After graduating from Harvard, Howard returned to the Bay Area to work as a software engineer at Google. Even during his three-year stint at Google, Howard’s work was unrelated to machine learning, data science, or statistics. In 2010, Howard joined a startup called Thumbtack, a local services website founded in San Francisco. Thumbtack would go on to enjoy a meteoric rise, most recently raising $275 million at a $3.2 billion valuation in 2021. Steve Howard head shot

“Basically like any startup or any tech company, we were running A/B tests, and no one at the company knew anything about statistics or experimentation. So I said, ‘I'll learn about it,’ and I ordered some textbook on statistics from Amazon and started reading. I started asking my mom questions and realized, ‘oh, this is kind of useful.’”

Howard would go on to teach himself more about statistics and machine learning, and it was clear his interests were piqued.

“I found it fascinating that in this field, even the most basic questions, like how to form a confidence interval for a conversion rate, did not seem to have straightforward answers.”

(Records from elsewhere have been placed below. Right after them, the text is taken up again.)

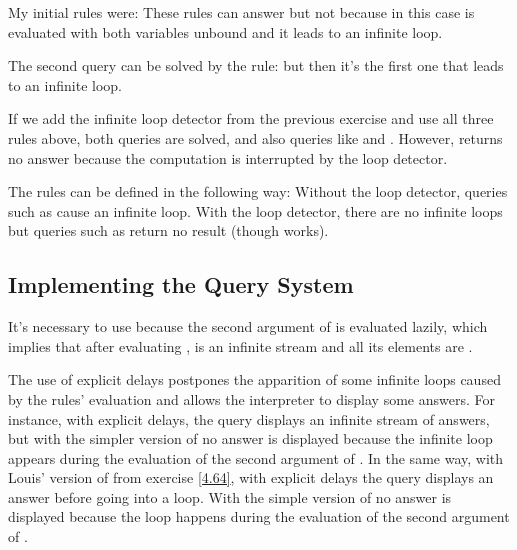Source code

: \begin{exe}[4.68]
    My initial rules were:
    These rules can answer  but not
     because in this case
     is evaluated with both variables 
    unbound and it leads to an infinite loop.

    The second query can be solved by the rule:
    but then it’s the first one that leads to an infinite loop.

    If we add the infinite loop detector from the previous exercise and use all 
    three rules above, both queries are solved, and also queries like
     and
    . However,
     returns no answer because the 
    computation is interrupted by the loop detector.
\end{exe}

\begin{exe}[4.69]
    The rules can be defined in the following way:
    Without the loop detector, queries such as  cause an 
    infinite loop. With the loop detector, there are no infinite loops but 
    queries such as  return no result 
    (though  works).
\end{exe}

\subsection{Implementing the Query System}

\begin{exe}[4.70]
    It’s necessary to use  because the second argument of 
     is evaluated lazily, which implies that after evaluating
    , 
     is an infinite stream and all its elements are 
    .
\end{exe}

\begin{exe}[4.71]
    The use of explicit delays postpones the apparition of some infinite loops 
    caused by the rules’ evaluation and allows the interpreter to display some 
    answers. For instance, with explicit delays, the query
     displays an infinite stream of answers, but 
    with the simpler version of  no answer is displayed 
    because the infinite loop appears during the evaluation of the second 
    argument of . In the same way, with Louis’ version of 
     from exercise \ref{4.64}, with explicit delays the query
     displays an answer before going 
    into a loop. With the simple version of  no answer is 
    displayed because the loop happens during the evaluation of the second 
    argument of .
\end{exe}
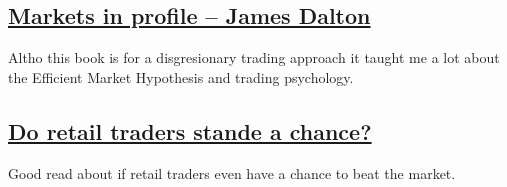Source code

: \documentclass[12pt]{article}
\begin{document}
{\subsection{\href{https://www.r-5.org/files/books/trading/charts/market-profile/James_Dalton-Markets_in_Profile-EN.pdf}{Markets in profile -- James Dalton}}
Altho this book is for a disgresionary trading approach it taught me a lot about the Efficient Market Hypothesis and trading psychology.

\subsection{\href{https://x.com/i/grok/share/q9fAogSBPA92zR0lgXd4q9OZT}{Do retail traders stande a chance?}}

Good read about if retail traders even have a chance to beat the market.
}
\end{document}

Despite not having a background in statistics, Howard was accepted into the Ph.D. program and enrolled at Berkeley in 2015. In the year between acceptance and enrollment he studied statistics to prepare himself, but once Howard started, he quickly realized that his thirst for knowledge was strong.

“Working in industry, you don’t get to spend that time learning and investing in yourself. It almost feels like an indulgent luxury just to spend all day every day reading books and thinking about stuff I want to think about and teaching myself or learning.”

Howard quickly found a collaborative department with a collegial cohort of graduate students and a rigorous academic environment with faculty willing to share their expertise. Advised by Adjunct Professor Jon McAuliffe (Ph.D. 2005) and former faculty member Jasjeet Sekhon, his thesis was titled “Sequential and Adaptive Inference Based on Martingale Concentration.” When reflecting on his time at Berkeley, Howard lauded how his degree gave him a solid foundation from which to solve real-life problems.

“That is what is great about going through the challenges of earning a Ph.D. at a place like Berkeley Statistics. I was able to get comfortable thinking from first principles rather than just applying a prepackaged kind of method to solving problems.”

Following graduation, Howard joined McAuliffe at the Voleon Group, one of the leading quantitative investment management firms, where he is a member of the research staff. Howard lives with his wife and two daughters in Orinda and serves on the Statistics Alumni Advisory Board.